Friday, March 13, 2009

ByteBuffer is Fast Enough

The Short Story

  • ByteBuffer.get/put is fast enough
  • Concentrate data into chunks of 256+ bytes

The Long Story

Following up my posting about how ByteBuffer.get/put appeared to be about 3 times slower than simple array accessing, I did some testing.

ByteBuffer is Slow? Not so Fast!

ByteBuffer.put(byte[] b) is actually faster than using the array operator (e.g., b[0], b[1], etc.) ; for array sizes larger than 256 bytes. If you are moving around data with a ByteBuffer in chunks of less than 256 bytes, arrays may be faster. ByteBuffer can be much faster as the size of the array approaches and exceeds 4kB.

ByteBuffer becomes as fast as regular arrays at a buffer size of about 256 bytes

The Java array operator appears to have a bandwidth of 300MB/sec. This is the amount of time that it takes to read 1 byte from an array location and then write a value to the location. Put another way, the turn-around time for Java arrays is less than 5 nsec.

Performing the same operations with ByteBuffer.get/put at 1 byte per operation, the bandwidth could be as low as 7MB/sec; giving a turn-around time of less than 150 nsec.

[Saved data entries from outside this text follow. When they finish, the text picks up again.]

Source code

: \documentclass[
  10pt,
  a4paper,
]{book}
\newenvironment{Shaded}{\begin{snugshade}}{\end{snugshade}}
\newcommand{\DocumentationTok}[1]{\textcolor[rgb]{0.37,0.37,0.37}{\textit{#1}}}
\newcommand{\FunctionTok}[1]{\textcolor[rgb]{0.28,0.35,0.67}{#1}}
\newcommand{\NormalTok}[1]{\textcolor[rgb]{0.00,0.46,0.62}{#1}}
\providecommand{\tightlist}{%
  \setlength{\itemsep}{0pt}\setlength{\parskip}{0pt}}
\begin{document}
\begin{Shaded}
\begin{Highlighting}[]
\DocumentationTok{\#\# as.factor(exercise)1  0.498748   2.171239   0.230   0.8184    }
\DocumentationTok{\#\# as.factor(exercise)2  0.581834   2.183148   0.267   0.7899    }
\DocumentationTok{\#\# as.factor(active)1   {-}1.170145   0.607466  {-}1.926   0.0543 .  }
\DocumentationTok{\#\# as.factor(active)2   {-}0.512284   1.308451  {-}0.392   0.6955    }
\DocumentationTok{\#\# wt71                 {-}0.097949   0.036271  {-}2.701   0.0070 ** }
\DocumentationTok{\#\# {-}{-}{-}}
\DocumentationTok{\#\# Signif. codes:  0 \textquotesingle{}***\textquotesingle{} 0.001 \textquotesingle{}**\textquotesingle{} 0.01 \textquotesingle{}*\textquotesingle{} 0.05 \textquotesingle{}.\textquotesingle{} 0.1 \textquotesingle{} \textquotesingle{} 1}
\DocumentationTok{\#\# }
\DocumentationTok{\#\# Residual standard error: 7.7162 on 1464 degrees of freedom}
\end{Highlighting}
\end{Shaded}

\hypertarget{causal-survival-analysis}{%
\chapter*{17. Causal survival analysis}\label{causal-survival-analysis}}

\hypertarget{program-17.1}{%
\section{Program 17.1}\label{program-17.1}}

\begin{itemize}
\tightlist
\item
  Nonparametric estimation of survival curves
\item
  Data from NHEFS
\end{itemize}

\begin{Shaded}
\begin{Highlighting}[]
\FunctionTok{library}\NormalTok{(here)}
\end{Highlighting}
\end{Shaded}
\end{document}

At first glance this is a huge difference: it suggests that ByteBuffer is 30 times slower than array access!

The bandwidth of ByteBuffer increases exponentially with the buffer size. When you hit about 256 bytes, array access and ByteBuffer are equivalent. ByteBuffer's performance continues to increase until you hit about 4KB in size --- at which point you are looking at over 1GB/sec.

Size Matters

The moral of the story is: try to concentrate your data. If you can put all the commonly accessed stuff into a block of 256+ bytes, access will be efficient. If you are in the situation where your data is small and scattered, things may get dicey.

Time Will Tell

Another important consideration is time. Ask yourself "do I really need a 5nsec response time?" The CPU cache is around 1 nsec and main memory is around 10 nsec. If you really need to turn one or two operations around that fast, you are pushing the performance boundaries of the platform.

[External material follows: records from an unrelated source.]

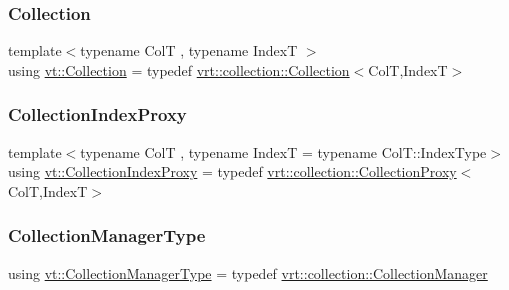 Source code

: \mbox{\label{namespacevt_ac72e048964e4bb536faaa8bc90f58db7}} 
\subsubsection{\texorpdfstring{Collection}{Collection}}
{\footnotesize\ttfamily template$<$typename ColT , typename IndexT $>$ \\
using \hyperlink{namespacevt_ac72e048964e4bb536faaa8bc90f58db7}{vt\+::\+Collection} = typedef \hyperlink{structvt_1_1vrt_1_1collection_1_1_collection}{vrt\+::collection\+::\+Collection}$<$ColT,IndexT$>$}

\mbox{\label{namespacevt_a2be17f5dafb626fe9f58d762b6aad2f0}} 
\subsubsection{\texorpdfstring{Collection\+Index\+Proxy}{CollectionIndexProxy}}
{\footnotesize\ttfamily template$<$typename ColT , typename IndexT  = typename Col\+T\+::\+Index\+Type$>$ \\
using \hyperlink{namespacevt_a2be17f5dafb626fe9f58d762b6aad2f0}{vt\+::\+Collection\+Index\+Proxy} = typedef \hyperlink{structvt_1_1vrt_1_1collection_1_1_collection_proxy}{vrt\+::collection\+::\+Collection\+Proxy}$<$ColT,IndexT$>$}

\mbox{\label{namespacevt_a290f7e8941f9f411b54cdb15b6cea107}} 
\subsubsection{\texorpdfstring{Collection\+Manager\+Type}{CollectionManagerType}}
{\footnotesize\ttfamily using \hyperlink{namespacevt_a290f7e8941f9f411b54cdb15b6cea107}{vt\+::\+Collection\+Manager\+Type} = typedef \hyperlink{structvt_1_1vrt_1_1collection_1_1_collection_manager}{vrt\+::collection\+::\+Collection\+Manager}}

\mbox{\label{namespacevt_ae7700e12f79c0fec16964aab84838428}} 
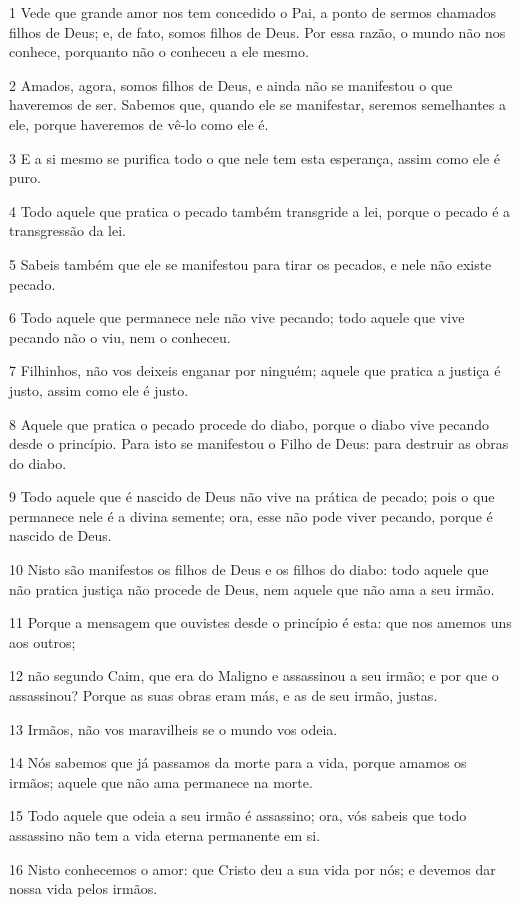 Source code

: \par 1 Vede que grande amor nos tem concedido o Pai, a ponto de sermos chamados filhos de Deus; e, de fato, somos filhos de Deus. Por essa razão, o mundo não nos conhece, porquanto não o conheceu a ele mesmo.
\par 2 Amados, agora, somos filhos de Deus, e ainda não se manifestou o que haveremos de ser. Sabemos que, quando ele se manifestar, seremos semelhantes a ele, porque haveremos de vê-lo como ele é.
\par 3 E a si mesmo se purifica todo o que nele tem esta esperança, assim como ele é puro.
\par 4 Todo aquele que pratica o pecado também transgride a lei, porque o pecado é a transgressão da lei.
\par 5 Sabeis também que ele se manifestou para tirar os pecados, e nele não existe pecado.
\par 6 Todo aquele que permanece nele não vive pecando; todo aquele que vive pecando não o viu, nem o conheceu.
\par 7 Filhinhos, não vos deixeis enganar por ninguém; aquele que pratica a justiça é justo, assim como ele é justo.
\par 8 Aquele que pratica o pecado procede do diabo, porque o diabo vive pecando desde o princípio. Para isto se manifestou o Filho de Deus: para destruir as obras do diabo.
\par 9 Todo aquele que é nascido de Deus não vive na prática de pecado; pois o que permanece nele é a divina semente; ora, esse não pode viver pecando, porque é nascido de Deus.
\par 10 Nisto são manifestos os filhos de Deus e os filhos do diabo: todo aquele que não pratica justiça não procede de Deus, nem aquele que não ama a seu irmão.
\par 11 Porque a mensagem que ouvistes desde o princípio é esta: que nos amemos uns aos outros;
\par 12 não segundo Caim, que era do Maligno e assassinou a seu irmão; e por que o assassinou? Porque as suas obras eram más, e as de seu irmão, justas.
\par 13 Irmãos, não vos maravilheis se o mundo vos odeia.
\par 14 Nós sabemos que já passamos da morte para a vida, porque amamos os irmãos; aquele que não ama permanece na morte.
\par 15 Todo aquele que odeia a seu irmão é assassino; ora, vós sabeis que todo assassino não tem a vida eterna permanente em si.
\par 16 Nisto conhecemos o amor: que Cristo deu a sua vida por nós; e devemos dar nossa vida pelos irmãos.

If the answer is "yes, it really needs to be that fast," then it may be better to do this sort of thing entirely in JNI. That way Java index boundary checking can be avoided. Since we are talking about time scales where that could be a factor, it could make a difference.

If the answer is "no, 1 usec is easily fast enough," then ByteBuffer is probably the way to go. It will be much simpler and when you are trying to debug something, you can be much more confident that the problem is not in how shared memory is being read from or written to.

Your Mileage Will Vary

If you try the tests I performed on your own system, you will get different results. The nature of the tests makes them very sensitive to things like cache size, front-side bus speed, etc. The values I mention here like array access times of 300MB/sec are approximate.

Test Code

For those who are interested, you can find the test code here. The source is included in the executable JAR.

Thursday, March 12, 2009

JRE and Shared Memory Overhead

Shared memory access in Java appears to be about 3 times slower than it could be.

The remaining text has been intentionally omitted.